Sunday, November 27, 2011


Theatre Around DC-Arena Stage, Signature, WSC Avant Bard

If you have the itch to catch theatre that will enthrall you, then I strongly urge you to visit Arena Stage and see Equivocation.

Equivocation, a play by Bill Cain and directed by Bill Rauch, will keep you on your toes and never bore you, in fact you will sit and try your darnest to put all the plays together, for the playwright has sewed several bits and parts together to help create a memorable night out for engaging theatre. To top it off, the cast is perfect and they work in tandem and yet even when they play several different characters one is never confused by it. I can't push this play more than any serious play I have seen in a long time. When the audience gives it a standing ovation during the first week, if not the first night's performance, trust me you can't go wrong.

I can't end this without saying that the new actors, Gregory Linington and John Tufts, making their debut at Arena, are super!

Hairspray at Signature:
Now for the sublime, if you have the urge to cut loose and simply enjoy a good musical, then I suggest you go to the Signature Theatre in Arlington to see Hairspray.

This musical made famous by John Waters' film with the play's book by Mark O'Donnell and Thomas Meehan and the lyrics by Scott Wittman and Marc Shaiman can certainly let you forget about office politics and the minutia we all have to manage.

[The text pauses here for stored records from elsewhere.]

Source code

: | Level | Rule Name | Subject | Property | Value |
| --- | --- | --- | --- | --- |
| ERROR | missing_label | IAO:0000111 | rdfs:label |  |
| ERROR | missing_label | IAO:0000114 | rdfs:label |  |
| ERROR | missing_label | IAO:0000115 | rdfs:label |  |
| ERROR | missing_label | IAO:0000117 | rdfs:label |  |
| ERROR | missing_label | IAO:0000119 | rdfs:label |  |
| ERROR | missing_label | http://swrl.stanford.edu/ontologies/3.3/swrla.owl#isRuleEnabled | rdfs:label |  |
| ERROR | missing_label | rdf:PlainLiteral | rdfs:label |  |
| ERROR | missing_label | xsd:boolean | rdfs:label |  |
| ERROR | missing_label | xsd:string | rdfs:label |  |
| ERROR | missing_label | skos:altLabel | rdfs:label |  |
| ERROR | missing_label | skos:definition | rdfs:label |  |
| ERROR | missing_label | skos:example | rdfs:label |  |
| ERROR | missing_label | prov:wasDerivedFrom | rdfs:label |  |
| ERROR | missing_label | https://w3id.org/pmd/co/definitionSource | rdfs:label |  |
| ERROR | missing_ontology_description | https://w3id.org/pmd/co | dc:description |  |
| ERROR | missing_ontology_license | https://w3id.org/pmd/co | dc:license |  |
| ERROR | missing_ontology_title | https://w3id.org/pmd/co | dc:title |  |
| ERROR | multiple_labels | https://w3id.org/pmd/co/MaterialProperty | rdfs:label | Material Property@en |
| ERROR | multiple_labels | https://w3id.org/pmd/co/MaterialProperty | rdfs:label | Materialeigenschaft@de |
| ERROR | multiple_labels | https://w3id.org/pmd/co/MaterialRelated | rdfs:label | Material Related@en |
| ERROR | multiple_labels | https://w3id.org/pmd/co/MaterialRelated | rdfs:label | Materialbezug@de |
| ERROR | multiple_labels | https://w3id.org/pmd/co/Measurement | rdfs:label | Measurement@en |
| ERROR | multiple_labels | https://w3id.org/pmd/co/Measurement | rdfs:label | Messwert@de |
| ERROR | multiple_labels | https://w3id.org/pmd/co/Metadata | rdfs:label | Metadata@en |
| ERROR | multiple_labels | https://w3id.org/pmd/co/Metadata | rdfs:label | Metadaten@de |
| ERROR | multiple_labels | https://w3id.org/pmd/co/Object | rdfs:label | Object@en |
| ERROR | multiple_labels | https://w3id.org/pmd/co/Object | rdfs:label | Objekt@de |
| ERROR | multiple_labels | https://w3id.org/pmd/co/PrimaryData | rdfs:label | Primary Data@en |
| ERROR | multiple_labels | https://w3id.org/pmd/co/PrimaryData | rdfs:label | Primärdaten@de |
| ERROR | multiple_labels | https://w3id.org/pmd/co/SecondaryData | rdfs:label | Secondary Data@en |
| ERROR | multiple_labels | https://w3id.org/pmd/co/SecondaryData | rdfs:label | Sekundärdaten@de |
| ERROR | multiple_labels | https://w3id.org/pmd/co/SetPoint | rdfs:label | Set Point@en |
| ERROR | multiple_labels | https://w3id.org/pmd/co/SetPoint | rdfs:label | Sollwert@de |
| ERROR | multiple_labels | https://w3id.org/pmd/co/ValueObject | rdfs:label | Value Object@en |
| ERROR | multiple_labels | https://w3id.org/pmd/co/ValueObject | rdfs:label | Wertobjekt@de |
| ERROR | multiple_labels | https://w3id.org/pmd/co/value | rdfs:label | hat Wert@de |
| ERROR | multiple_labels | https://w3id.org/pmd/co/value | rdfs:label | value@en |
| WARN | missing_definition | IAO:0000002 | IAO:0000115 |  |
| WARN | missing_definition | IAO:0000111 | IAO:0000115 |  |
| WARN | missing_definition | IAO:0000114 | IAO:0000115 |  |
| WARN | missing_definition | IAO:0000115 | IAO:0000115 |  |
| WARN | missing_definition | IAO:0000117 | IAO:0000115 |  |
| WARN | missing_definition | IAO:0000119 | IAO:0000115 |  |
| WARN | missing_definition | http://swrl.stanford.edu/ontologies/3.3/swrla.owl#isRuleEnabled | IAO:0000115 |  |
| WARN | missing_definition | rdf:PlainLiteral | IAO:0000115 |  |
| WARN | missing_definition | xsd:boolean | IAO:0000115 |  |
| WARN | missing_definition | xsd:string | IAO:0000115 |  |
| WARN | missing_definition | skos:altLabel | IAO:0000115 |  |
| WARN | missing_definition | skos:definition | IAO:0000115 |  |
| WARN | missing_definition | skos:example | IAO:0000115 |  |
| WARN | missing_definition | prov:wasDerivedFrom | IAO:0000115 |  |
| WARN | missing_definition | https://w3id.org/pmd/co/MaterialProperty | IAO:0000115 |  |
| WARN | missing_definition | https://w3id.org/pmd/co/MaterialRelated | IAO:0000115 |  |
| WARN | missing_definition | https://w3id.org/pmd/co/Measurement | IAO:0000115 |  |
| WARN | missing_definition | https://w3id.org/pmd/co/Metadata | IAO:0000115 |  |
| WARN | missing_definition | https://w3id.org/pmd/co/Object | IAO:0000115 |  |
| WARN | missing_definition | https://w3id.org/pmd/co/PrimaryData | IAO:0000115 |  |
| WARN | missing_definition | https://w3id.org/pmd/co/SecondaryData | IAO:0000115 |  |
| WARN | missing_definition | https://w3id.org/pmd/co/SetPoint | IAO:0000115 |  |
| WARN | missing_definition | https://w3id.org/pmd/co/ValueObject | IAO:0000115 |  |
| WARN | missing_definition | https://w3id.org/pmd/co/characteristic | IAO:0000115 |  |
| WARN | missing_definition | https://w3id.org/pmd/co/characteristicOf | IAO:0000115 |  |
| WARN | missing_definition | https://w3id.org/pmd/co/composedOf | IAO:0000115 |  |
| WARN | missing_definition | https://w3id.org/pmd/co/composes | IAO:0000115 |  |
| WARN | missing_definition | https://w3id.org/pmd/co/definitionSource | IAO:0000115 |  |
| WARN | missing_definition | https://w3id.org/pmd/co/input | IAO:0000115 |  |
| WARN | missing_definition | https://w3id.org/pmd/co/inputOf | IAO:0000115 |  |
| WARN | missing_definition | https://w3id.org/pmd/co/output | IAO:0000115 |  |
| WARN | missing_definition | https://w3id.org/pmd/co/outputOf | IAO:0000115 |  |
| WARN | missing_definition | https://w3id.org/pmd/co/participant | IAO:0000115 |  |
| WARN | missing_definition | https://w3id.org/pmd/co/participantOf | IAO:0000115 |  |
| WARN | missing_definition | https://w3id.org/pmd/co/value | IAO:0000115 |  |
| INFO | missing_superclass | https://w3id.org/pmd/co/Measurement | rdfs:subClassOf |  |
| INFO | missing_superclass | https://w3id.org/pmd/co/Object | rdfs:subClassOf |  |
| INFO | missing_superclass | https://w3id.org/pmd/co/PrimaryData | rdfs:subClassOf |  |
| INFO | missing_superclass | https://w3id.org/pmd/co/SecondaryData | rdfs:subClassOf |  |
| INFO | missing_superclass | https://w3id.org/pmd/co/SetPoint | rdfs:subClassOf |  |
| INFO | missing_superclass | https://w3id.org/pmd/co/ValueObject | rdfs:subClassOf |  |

Once again Eric Schaeffer, Arlington's director guru of theatre, with Karma Camp and Brianne Camp as choreographers put on a very entertaining evening of retro-theatre (pre-interracial dancing on TV).

Carolyn Cole in the leading role of Tracy Turnblad, along with Nova Y. Payton as Motormouth Maybelle both bring down the house. Stephen Gregory Smith again plays his role well, as he did in the last play titled The Boy Detective Falls--it's his keen ability to move in and out of characters with a wide range of depth and age.

Then for those of you who are used to listening or watching Robert Aubry Davis, hold on to your seats because he is playing the role made famous by Divine, no other than Edna Turnblad. He does it well and his nervous itch adds to the character's actual role on stage; he manages to sign and dance and why on Earth was he not available instead of John Travolta when they redid the film a few years ago.

The Mistorical Hystery of Henry (I)V at WSC Avant Bard:
But if you are still wanting more Shakespeare but a bit shaken and not stirred, then get yourself to the Artisphere in Rossyln, Arlington.

This mixture of plays is adapted and directed by Tom Mallan with a very large cast but they move and shake and you will not be bored but you might have a challenge trying to keep the mixture of plays apart, so be prepared.

The use of visuals is truly awesome and one doesn't get it all until the very end, so I won't give it away.

So there you are. I'm sure there are other deserving plays showing but these were my past week's escape to theatre as I'm really an actor wanting my own stage, as I tell my students often.